One of my grandmother’s commonly-used expressions was “she [or he] would try the patience of a saint.”
The expression would have been an apt one to apply to Jesus’ disciples. In today’s Gospel from Mark, the disciples have difficulty understanding Jesus’ warning to them to “guard against the leaven of the Pharisees and the leaven of Herod.” Consulting with each other (you can almost imagine the smoke coming out from their heads from thinking so hard), they come up with the brilliant notion that he must be referring to the fact that they had no bread.
Sigh. You can almost feel Jesus’ frustration in his words. Do you not yet understand or comprehend? Do you have eyes and not see, ears and not hear? Don’t you remember, he chides them, that I fed five thousand with five loaves of bread and still had baskets full left? Do you still not understand? Can it really be that you still don’t get it?
And they didn’t get it yet. They were still completely baffled. It would take some of them a good long time before they got it.

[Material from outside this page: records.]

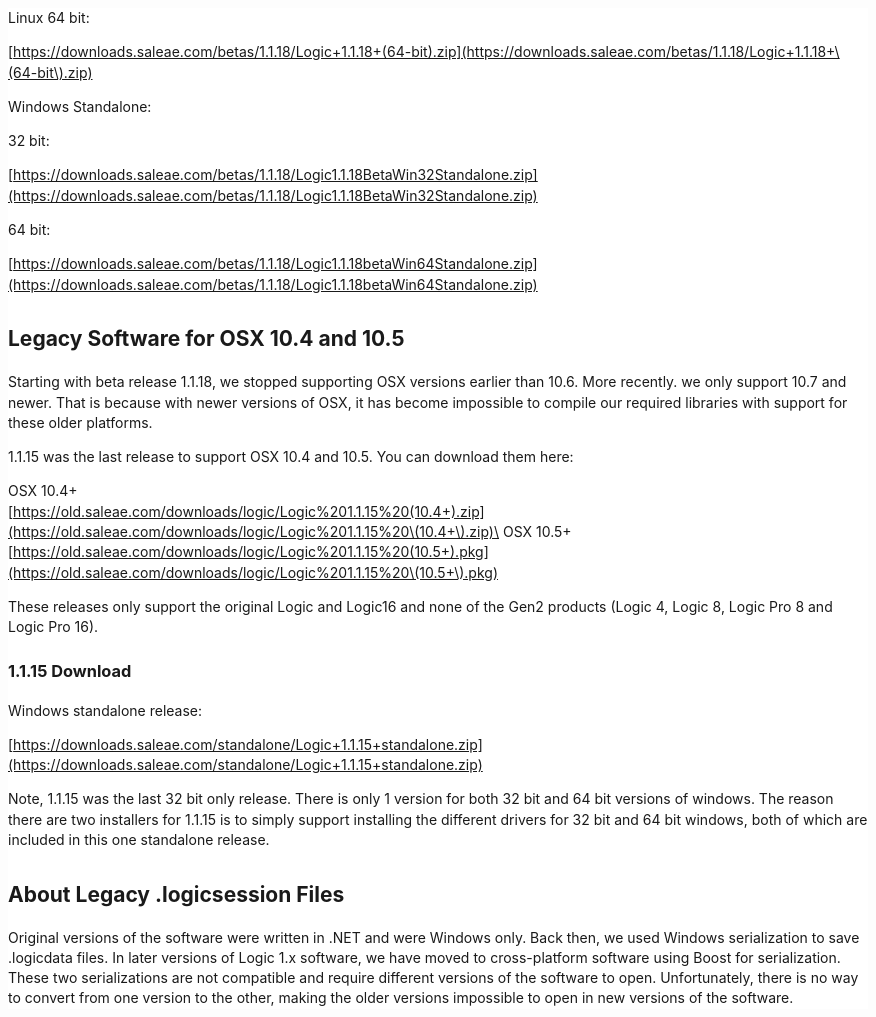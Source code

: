 Linux 64 bit:

[https://downloads.saleae.com/betas/1.1.18/Logic+1.1.18+(64-bit).zip](https://downloads.saleae.com/betas/1.1.18/Logic+1.1.18+\(64-bit\).zip)

Windows Standalone:

32 bit:

[https://downloads.saleae.com/betas/1.1.18/Logic1.1.18BetaWin32Standalone.zip](https://downloads.saleae.com/betas/1.1.18/Logic1.1.18BetaWin32Standalone.zip)

64 bit:

[https://downloads.saleae.com/betas/1.1.18/Logic1.1.18betaWin64Standalone.zip](https://downloads.saleae.com/betas/1.1.18/Logic1.1.18betaWin64Standalone.zip)

## Legacy Software for OSX 10.4 and 10.5

Starting with beta release 1.1.18, we stopped supporting OSX versions earlier than 10.6. More recently. we only support 10.7 and newer. That is because with newer versions of OSX, it has become impossible to compile our required libraries with support for these older platforms.

1.1.15 was the last release to support OSX 10.4 and 10.5. You can download them here:

OSX 10.4+\
[https://old.saleae.com/downloads/logic/Logic%201.1.15%20(10.4+).zip](https://old.saleae.com/downloads/logic/Logic%201.1.15%20\(10.4+\).zip)\
OSX 10.5+\
[https://old.saleae.com/downloads/logic/Logic%201.1.15%20(10.5+).pkg](https://old.saleae.com/downloads/logic/Logic%201.1.15%20\(10.5+\).pkg)

These releases only support the original Logic and Logic16 and none of the Gen2 products (Logic 4, Logic 8, Logic Pro 8 and Logic Pro 16).

### **1.1.15 Download**

Windows standalone release:

[https://downloads.saleae.com/standalone/Logic+1.1.15+standalone.zip](https://downloads.saleae.com/standalone/Logic+1.1.15+standalone.zip)

Note, 1.1.15 was the last 32 bit only release. There is only 1 version for both 32 bit and 64 bit versions of windows. The reason there are two installers for 1.1.15 is to simply support installing the different drivers for 32 bit and 64 bit windows, both of which are included in this one standalone release.

## About Legacy .logicsession Files

Original versions of the software were written in .NET and were Windows only. Back then, we used Windows serialization to save .logicdata files. In later versions of Logic 1.x software, we have moved to cross-platform software using Boost for serialization. These two serializations are not compatible and require different versions of the software to open. Unfortunately, there is no way to convert from one version to the other, making the older versions impossible to open in new versions of the software.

But Jesus didn’t throw up his hands and say, “off with you. I’ll find some brighter students elsewhere.” As frustrated as he must have been as he increasingly became aware that his time with them was limited, He didn’t give up and walk away. Over and over again, he talked to them and tried to explain so that they could understand. What immense patience he showed them!
And how consoling to us…or at least to those of us who are a bit slow to understand at times. We don’t always get it right away, do we? Some of us would, indeed, try the patience of a saint. But, thankfully, Jesus’ patience is inexhaustible. He never gives up and instead is always willing to keep working with us. Always inviting us to greater understanding.
Thanks be to God!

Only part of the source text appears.